I initially deployed a naive RAG architecture, flattening structured transaction data with review comments, products, categories, prices, timestamps, and order status into text chunks for vector embedding. While this approach succeeded at semantic retrieval for qualitative questions like "Why are customers complaining about delivery?", it failed significantly at quantitative tasks. When asked statistical questions, such as "What is the average freight cost for the Electronics category?", the system would retrieve a handful of specific order contexts and attempt to hallucinate an aggregate based on incomplete data.

This limitation highlighted a critical engineering constraint: vector search is optimized for semantic similarity, not aggregation.

To address this, I pivoted to a Hybrid RAG architecture.
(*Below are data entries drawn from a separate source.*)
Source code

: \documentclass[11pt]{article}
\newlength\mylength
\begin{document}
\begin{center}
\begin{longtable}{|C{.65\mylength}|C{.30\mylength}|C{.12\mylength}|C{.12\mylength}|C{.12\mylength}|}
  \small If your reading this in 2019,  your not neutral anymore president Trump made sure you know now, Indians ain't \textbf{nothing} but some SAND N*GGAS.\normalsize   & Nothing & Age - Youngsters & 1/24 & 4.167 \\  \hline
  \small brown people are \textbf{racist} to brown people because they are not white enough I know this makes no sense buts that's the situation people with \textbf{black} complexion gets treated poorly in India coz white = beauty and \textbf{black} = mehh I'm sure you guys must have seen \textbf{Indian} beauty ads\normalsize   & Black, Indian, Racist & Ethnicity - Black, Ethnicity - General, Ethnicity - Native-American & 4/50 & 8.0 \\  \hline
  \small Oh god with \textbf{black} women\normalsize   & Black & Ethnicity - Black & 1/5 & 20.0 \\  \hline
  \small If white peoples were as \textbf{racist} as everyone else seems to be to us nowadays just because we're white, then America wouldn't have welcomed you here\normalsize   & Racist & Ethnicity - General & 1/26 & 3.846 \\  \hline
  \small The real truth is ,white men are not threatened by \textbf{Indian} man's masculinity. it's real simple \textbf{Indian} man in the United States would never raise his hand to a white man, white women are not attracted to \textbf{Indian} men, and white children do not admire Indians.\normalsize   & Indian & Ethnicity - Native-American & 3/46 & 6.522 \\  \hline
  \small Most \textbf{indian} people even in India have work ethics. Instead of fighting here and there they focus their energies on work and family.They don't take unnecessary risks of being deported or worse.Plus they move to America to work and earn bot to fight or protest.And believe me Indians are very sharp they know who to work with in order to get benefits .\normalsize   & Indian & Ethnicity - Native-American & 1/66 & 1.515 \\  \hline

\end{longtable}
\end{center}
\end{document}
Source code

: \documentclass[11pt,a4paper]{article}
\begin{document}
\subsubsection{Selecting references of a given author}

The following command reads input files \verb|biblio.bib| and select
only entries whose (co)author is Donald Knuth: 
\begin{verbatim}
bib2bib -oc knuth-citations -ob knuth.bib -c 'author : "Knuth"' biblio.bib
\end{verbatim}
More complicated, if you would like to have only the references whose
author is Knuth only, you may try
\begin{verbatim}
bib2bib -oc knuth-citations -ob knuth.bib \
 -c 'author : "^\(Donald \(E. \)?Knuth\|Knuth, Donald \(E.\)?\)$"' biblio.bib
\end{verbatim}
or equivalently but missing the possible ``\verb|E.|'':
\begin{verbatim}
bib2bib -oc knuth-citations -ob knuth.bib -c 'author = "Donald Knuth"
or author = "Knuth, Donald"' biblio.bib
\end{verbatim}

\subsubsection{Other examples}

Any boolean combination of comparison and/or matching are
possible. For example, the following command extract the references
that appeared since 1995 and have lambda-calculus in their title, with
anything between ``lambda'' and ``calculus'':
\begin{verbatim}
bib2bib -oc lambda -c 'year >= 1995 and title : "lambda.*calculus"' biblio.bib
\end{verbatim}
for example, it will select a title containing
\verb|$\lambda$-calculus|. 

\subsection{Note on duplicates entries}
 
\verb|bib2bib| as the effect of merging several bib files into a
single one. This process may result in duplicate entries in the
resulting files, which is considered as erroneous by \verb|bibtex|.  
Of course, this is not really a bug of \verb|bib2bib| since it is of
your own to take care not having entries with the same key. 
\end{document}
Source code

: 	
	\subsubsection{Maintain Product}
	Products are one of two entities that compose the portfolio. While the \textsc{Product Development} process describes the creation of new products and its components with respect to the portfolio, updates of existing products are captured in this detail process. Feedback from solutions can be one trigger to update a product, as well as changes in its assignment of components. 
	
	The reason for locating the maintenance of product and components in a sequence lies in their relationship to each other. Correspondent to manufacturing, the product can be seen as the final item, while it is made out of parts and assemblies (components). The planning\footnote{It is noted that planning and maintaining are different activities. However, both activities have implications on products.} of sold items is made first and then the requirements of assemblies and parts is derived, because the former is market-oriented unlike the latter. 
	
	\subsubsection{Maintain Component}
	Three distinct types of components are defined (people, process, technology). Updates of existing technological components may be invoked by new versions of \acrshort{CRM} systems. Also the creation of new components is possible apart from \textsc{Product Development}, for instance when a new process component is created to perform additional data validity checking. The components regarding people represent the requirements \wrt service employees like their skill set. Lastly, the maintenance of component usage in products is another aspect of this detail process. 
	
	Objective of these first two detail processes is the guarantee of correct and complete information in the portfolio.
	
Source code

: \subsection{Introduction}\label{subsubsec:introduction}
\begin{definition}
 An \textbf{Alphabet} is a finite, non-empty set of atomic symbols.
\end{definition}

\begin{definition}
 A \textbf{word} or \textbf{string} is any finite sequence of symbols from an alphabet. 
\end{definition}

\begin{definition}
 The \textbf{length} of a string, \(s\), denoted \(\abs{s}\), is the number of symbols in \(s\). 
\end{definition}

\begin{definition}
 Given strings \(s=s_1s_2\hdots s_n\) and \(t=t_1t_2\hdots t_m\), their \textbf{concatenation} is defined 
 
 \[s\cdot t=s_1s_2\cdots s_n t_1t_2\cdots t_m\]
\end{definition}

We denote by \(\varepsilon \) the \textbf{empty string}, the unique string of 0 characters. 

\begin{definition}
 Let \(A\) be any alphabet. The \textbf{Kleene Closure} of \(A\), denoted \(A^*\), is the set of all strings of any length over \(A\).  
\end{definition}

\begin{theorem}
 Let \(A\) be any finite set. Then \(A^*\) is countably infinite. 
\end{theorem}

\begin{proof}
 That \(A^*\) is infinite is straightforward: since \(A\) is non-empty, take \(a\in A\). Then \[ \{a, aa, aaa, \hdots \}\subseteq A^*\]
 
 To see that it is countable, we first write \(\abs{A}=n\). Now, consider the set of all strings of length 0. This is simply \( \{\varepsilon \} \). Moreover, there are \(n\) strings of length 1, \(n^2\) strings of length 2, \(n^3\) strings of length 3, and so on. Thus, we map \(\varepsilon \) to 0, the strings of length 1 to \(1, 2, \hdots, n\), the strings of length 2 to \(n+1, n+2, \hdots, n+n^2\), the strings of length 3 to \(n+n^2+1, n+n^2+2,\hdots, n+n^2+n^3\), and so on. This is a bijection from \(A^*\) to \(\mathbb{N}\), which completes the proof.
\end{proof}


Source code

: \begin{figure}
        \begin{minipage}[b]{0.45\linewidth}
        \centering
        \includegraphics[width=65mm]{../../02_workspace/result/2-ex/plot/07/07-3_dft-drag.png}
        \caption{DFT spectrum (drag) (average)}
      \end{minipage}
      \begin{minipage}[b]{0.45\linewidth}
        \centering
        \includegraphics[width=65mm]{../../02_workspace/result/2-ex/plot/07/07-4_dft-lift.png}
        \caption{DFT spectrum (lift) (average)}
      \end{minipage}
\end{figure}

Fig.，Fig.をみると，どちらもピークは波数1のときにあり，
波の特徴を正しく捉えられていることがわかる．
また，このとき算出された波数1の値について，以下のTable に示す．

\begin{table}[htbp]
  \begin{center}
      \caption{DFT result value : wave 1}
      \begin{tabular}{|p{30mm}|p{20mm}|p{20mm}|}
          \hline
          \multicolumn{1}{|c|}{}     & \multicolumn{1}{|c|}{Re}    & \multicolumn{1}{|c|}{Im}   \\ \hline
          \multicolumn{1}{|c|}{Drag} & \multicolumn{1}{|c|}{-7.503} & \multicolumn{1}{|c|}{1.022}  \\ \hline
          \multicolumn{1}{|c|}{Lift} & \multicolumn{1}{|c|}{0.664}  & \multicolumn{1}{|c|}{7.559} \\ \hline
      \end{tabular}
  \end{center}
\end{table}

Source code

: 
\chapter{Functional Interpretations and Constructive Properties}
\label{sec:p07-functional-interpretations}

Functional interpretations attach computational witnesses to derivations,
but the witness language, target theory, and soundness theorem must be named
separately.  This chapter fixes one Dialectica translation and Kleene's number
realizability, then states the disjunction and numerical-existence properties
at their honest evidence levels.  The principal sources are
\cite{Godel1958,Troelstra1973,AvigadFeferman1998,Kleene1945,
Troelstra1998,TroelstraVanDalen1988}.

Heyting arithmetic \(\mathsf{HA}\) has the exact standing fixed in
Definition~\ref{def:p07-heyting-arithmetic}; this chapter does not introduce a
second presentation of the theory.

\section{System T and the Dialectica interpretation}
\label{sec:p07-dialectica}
I introduced an intent classification layer that routes incoming queries into two distinct pipelines:
- Statistical Route: For queries requiring aggregation or math, the system acts as a Text-to-SQL engine, generating and executing precise SQL queries against BigQuery to return deterministic results.
- Semantic Route: For qualitative or open-ended exploration, the system utilizes vector search to retrieve relevant unstructured context.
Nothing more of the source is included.